Sem entender porque, Pipa estava com o coração acelerado. Ficou alguns segundos sem reação, até que uma mão se estendeu para ajudá-la a se levantar. Do chão foi direto ao encontro do corpo dele, para um abraço apertado que tentava apagar quase dez anos de distância forçada. Ele também estava formado, morando ainda na capital, já trabalhando. Ele também estava muito feliz em reencontrá-la. Passaram mais de três horas caminhando pelo sítio contando um ao outro tudo o que tinha vivido durante o tempo em que estiveram separados, compreendendo a inocência da amizade que tiveram, e com o silêncio acatando como acertada o movimento de separação promovido pelo avô dela.
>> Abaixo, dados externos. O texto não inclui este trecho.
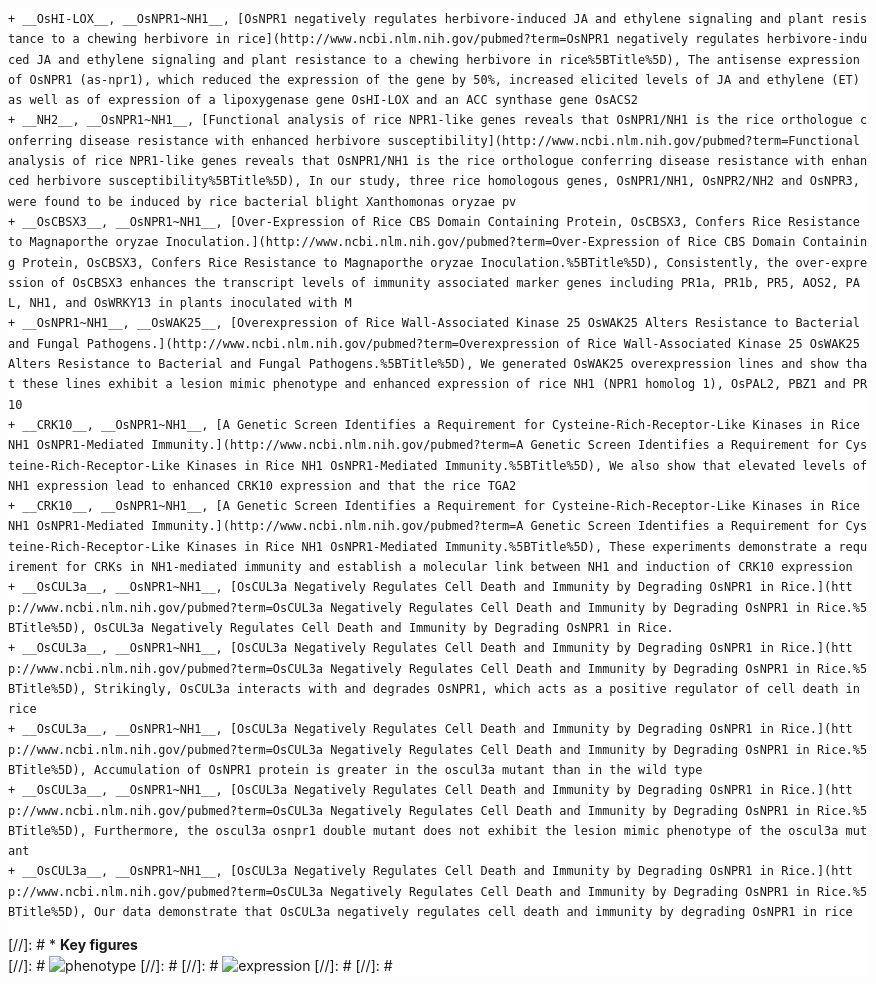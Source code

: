     + __OsHI-LOX__, __OsNPR1~NH1__, [OsNPR1 negatively regulates herbivore-induced JA and ethylene signaling and plant resistance to a chewing herbivore in rice](http://www.ncbi.nlm.nih.gov/pubmed?term=OsNPR1 negatively regulates herbivore-induced JA and ethylene signaling and plant resistance to a chewing herbivore in rice%5BTitle%5D), The antisense expression of OsNPR1 (as-npr1), which reduced the expression of the gene by 50%, increased elicited levels of JA and ethylene (ET) as well as of expression of a lipoxygenase gene OsHI-LOX and an ACC synthase gene OsACS2
    + __NH2__, __OsNPR1~NH1__, [Functional analysis of rice NPR1-like genes reveals that OsNPR1/NH1 is the rice orthologue conferring disease resistance with enhanced herbivore susceptibility](http://www.ncbi.nlm.nih.gov/pubmed?term=Functional analysis of rice NPR1-like genes reveals that OsNPR1/NH1 is the rice orthologue conferring disease resistance with enhanced herbivore susceptibility%5BTitle%5D), In our study, three rice homologous genes, OsNPR1/NH1, OsNPR2/NH2 and OsNPR3, were found to be induced by rice bacterial blight Xanthomonas oryzae pv
    + __OsCBSX3__, __OsNPR1~NH1__, [Over-Expression of Rice CBS Domain Containing Protein, OsCBSX3, Confers Rice Resistance to Magnaporthe oryzae Inoculation.](http://www.ncbi.nlm.nih.gov/pubmed?term=Over-Expression of Rice CBS Domain Containing Protein, OsCBSX3, Confers Rice Resistance to Magnaporthe oryzae Inoculation.%5BTitle%5D), Consistently, the over-expression of OsCBSX3 enhances the transcript levels of immunity associated marker genes including PR1a, PR1b, PR5, AOS2, PAL, NH1, and OsWRKY13 in plants inoculated with M
    + __OsNPR1~NH1__, __OsWAK25__, [Overexpression of Rice Wall-Associated Kinase 25 OsWAK25 Alters Resistance to Bacterial and Fungal Pathogens.](http://www.ncbi.nlm.nih.gov/pubmed?term=Overexpression of Rice Wall-Associated Kinase 25 OsWAK25 Alters Resistance to Bacterial and Fungal Pathogens.%5BTitle%5D), We generated OsWAK25 overexpression lines and show that these lines exhibit a lesion mimic phenotype and enhanced expression of rice NH1 (NPR1 homolog 1), OsPAL2, PBZ1 and PR10
    + __CRK10__, __OsNPR1~NH1__, [A Genetic Screen Identifies a Requirement for Cysteine-Rich-Receptor-Like Kinases in Rice NH1 OsNPR1-Mediated Immunity.](http://www.ncbi.nlm.nih.gov/pubmed?term=A Genetic Screen Identifies a Requirement for Cysteine-Rich-Receptor-Like Kinases in Rice NH1 OsNPR1-Mediated Immunity.%5BTitle%5D), We also show that elevated levels of NH1 expression lead to enhanced CRK10 expression and that the rice TGA2
    + __CRK10__, __OsNPR1~NH1__, [A Genetic Screen Identifies a Requirement for Cysteine-Rich-Receptor-Like Kinases in Rice NH1 OsNPR1-Mediated Immunity.](http://www.ncbi.nlm.nih.gov/pubmed?term=A Genetic Screen Identifies a Requirement for Cysteine-Rich-Receptor-Like Kinases in Rice NH1 OsNPR1-Mediated Immunity.%5BTitle%5D), These experiments demonstrate a requirement for CRKs in NH1-mediated immunity and establish a molecular link between NH1 and induction of CRK10 expression
    + __OsCUL3a__, __OsNPR1~NH1__, [OsCUL3a Negatively Regulates Cell Death and Immunity by Degrading OsNPR1 in Rice.](http://www.ncbi.nlm.nih.gov/pubmed?term=OsCUL3a Negatively Regulates Cell Death and Immunity by Degrading OsNPR1 in Rice.%5BTitle%5D), OsCUL3a Negatively Regulates Cell Death and Immunity by Degrading OsNPR1 in Rice.
    + __OsCUL3a__, __OsNPR1~NH1__, [OsCUL3a Negatively Regulates Cell Death and Immunity by Degrading OsNPR1 in Rice.](http://www.ncbi.nlm.nih.gov/pubmed?term=OsCUL3a Negatively Regulates Cell Death and Immunity by Degrading OsNPR1 in Rice.%5BTitle%5D), Strikingly, OsCUL3a interacts with and degrades OsNPR1, which acts as a positive regulator of cell death in rice
    + __OsCUL3a__, __OsNPR1~NH1__, [OsCUL3a Negatively Regulates Cell Death and Immunity by Degrading OsNPR1 in Rice.](http://www.ncbi.nlm.nih.gov/pubmed?term=OsCUL3a Negatively Regulates Cell Death and Immunity by Degrading OsNPR1 in Rice.%5BTitle%5D), Accumulation of OsNPR1 protein is greater in the oscul3a mutant than in the wild type
    + __OsCUL3a__, __OsNPR1~NH1__, [OsCUL3a Negatively Regulates Cell Death and Immunity by Degrading OsNPR1 in Rice.](http://www.ncbi.nlm.nih.gov/pubmed?term=OsCUL3a Negatively Regulates Cell Death and Immunity by Degrading OsNPR1 in Rice.%5BTitle%5D), Furthermore, the oscul3a osnpr1 double mutant does not exhibit the lesion mimic phenotype of the oscul3a mutant
    + __OsCUL3a__, __OsNPR1~NH1__, [OsCUL3a Negatively Regulates Cell Death and Immunity by Degrading OsNPR1 in Rice.](http://www.ncbi.nlm.nih.gov/pubmed?term=OsCUL3a Negatively Regulates Cell Death and Immunity by Degrading OsNPR1 in Rice.%5BTitle%5D), Our data demonstrate that OsCUL3a negatively regulates cell death and immunity by degrading OsNPR1 in rice

[//]: # * **Key figures**  
[//]: # <img src="http://funRiceGenes.github.io/images/OsNPR1~NH1.pheno.png" alt="phenotype"  style="width: 600px;"/>
[//]: # 
[//]: # <img src="http://funRiceGenes.github.io/images/OsNPR1~NH1.exp.png" alt="expression"  style="width: 600px;"/>
[//]: # 
[//]: #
Ambos estavam sozinhos, e Pipa tinha a certeza que, assim como ela, a distância, o tempo e o reencontro inesperado os colocava agora novamente exatamente onde haviam parado, descobrindo o amor que já sentiam um pelo outro desde crianças.
Mas nada agora podia separá-los. Sem querer o avô havia fornecido a ambos a oportunidade que precisavam. Ele foi educado e agora era independente, tinha uma situação financeira cômoda e estava em pé de igualdade com ela. Ela cresceu longe da sociedade tacanha e interesseira dos amigos dos pais, teve uma educação liberal e estava livre e pronta para seguir o caminho que desejasse. Até naquele dia o avô ajudava a reuni-los, tendo inventado uma desculpa ridícula para arrastar o ocupado Antônio, não mais simplesmente Tião, até o sítio, no mesmo dia em que ela estaria de volta.
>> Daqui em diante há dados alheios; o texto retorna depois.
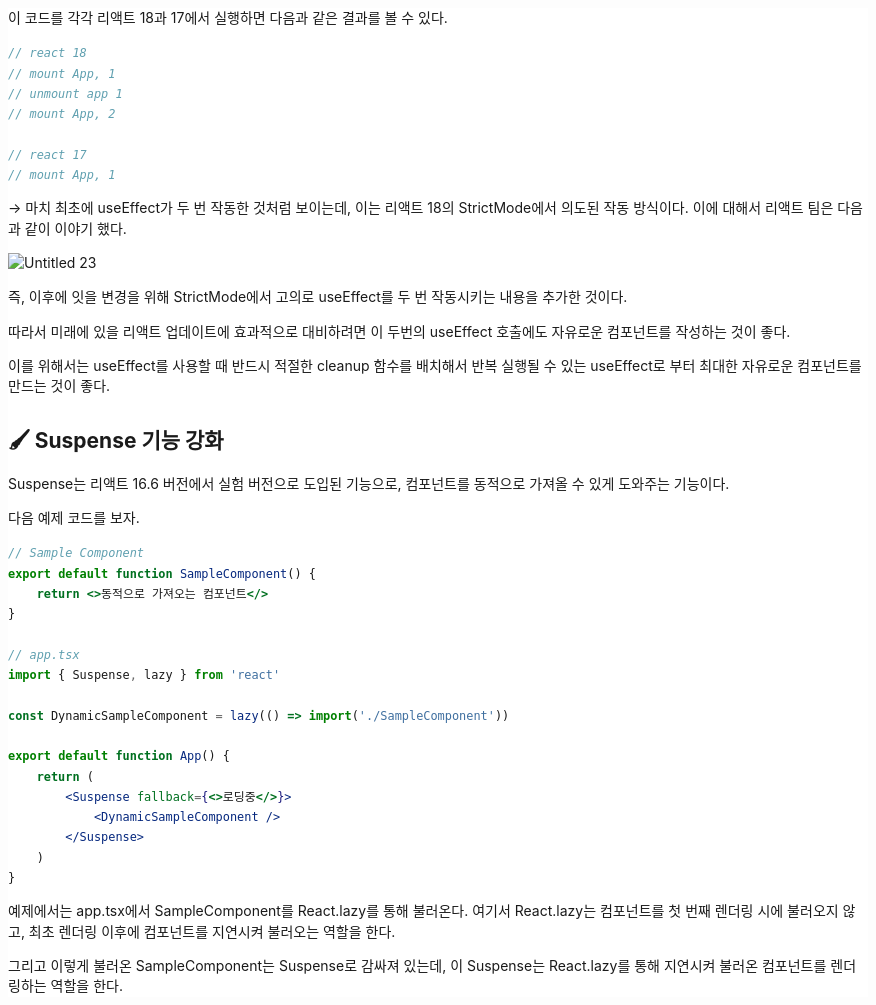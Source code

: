 이 코드를 각각 리액트 18과 17에서 실행하면 다음과 같은 결과를 볼 수 있다.

```jsx
// react 18
// mount App, 1
// unmount app 1
// mount App, 2

// react 17
// mount App, 1
```

→ 마치 최초에 useEffect가 두 번 작동한 것처럼 보이는데, 이는 리액트 18의 StrictMode에서 의도된 작동 방식이다. 이에 대해서 리액트 팀은 다음과 같이 이야기 했다.

![Untitled 23](https://github.com/user-attachments/assets/711610b2-0f27-4d38-8000-437c29022de3)

즉, 이후에 잇을 변경을 위해 StrictMode에서 고의로 useEffect를 두 번 작동시키는 내용을 추가한 것이다.

따라서 미래에 있을 리액트 업데이트에 효과적으로 대비하려면 이 두번의 useEffect 호출에도 자유로운 컴포넌트를 작성하는 것이 좋다.

이를 위해서는 useEffect를 사용할 때 반드시 적절한 cleanup 함수를 배치해서 반복 실행될 수 있는 useEffect로 부터 최대한 자유로운 컴포넌트를 만드는 것이 좋다.

## 🖌️ Suspense 기능 강화

Suspense는 리액트 16.6 버전에서 실험 버전으로 도입된 기능으로, 컴포넌트를 동적으로 가져올 수 있게 도와주는 기능이다.

다음 예제 코드를 보자.

```jsx
// Sample Component
export default function SampleComponent() {
	return <>동적으로 가져오는 컴포넌트</>
}

// app.tsx
import { Suspense, lazy } from 'react'

const DynamicSampleComponent = lazy(() => import('./SampleComponent'))

export default function App() {
	return (
		<Suspense fallback={<>로딩중</>}>
			<DynamicSampleComponent />
		</Suspense>
	)
}
```

예제에서는 app.tsx에서 SampleComponent를 React.lazy를 통해 불러온다. 여기서 React.lazy는 컴포넌트를 첫 번째 렌더링 시에 불러오지 않고, 최초 렌더링 이후에 컴포넌트를 지연시켜 불러오는 역할을 한다.

그리고 이렇게 불러온 SampleComponent는 Suspense로 감싸져 있는데, 이 Suspense는 React.lazy를 통해 지연시켜 불러온 컴포넌트를 렌더링하는 역할을 한다.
De longe, o avô, abraçado à avó de Pipa, observava orgulhoso o resultado de suas armações. A avó de Pipa comentava que havia sido arriscado, mas ao que parecia, o plano iria dar certo. Acontece que desde aquele longínquo verão, o avô de Pipa sabia que a única coisa que ele podia fazer para que a neta pudesse viver sua paixão de infância era separá-los naquele momento, para que Tião não ficasse tão aquém de Pipa, preso ao trabalho do pai para resto de sua vida, e para que Pipa não crescesse se achando superior ao filho do empregado da família. Educar Tião era o que ele melhor podia fazer pela neta, mesmo que isso custasse a separação temporária dos amigos de infância. Com uma resposta pragmática e sábia de um homem da terra, o avô de Pipa abraçou sua esposa e disse: paixão de infância não se desgasta, só tentei melhorar as chances dos dois, agora é dar um jeito dos bisnetos virem logo.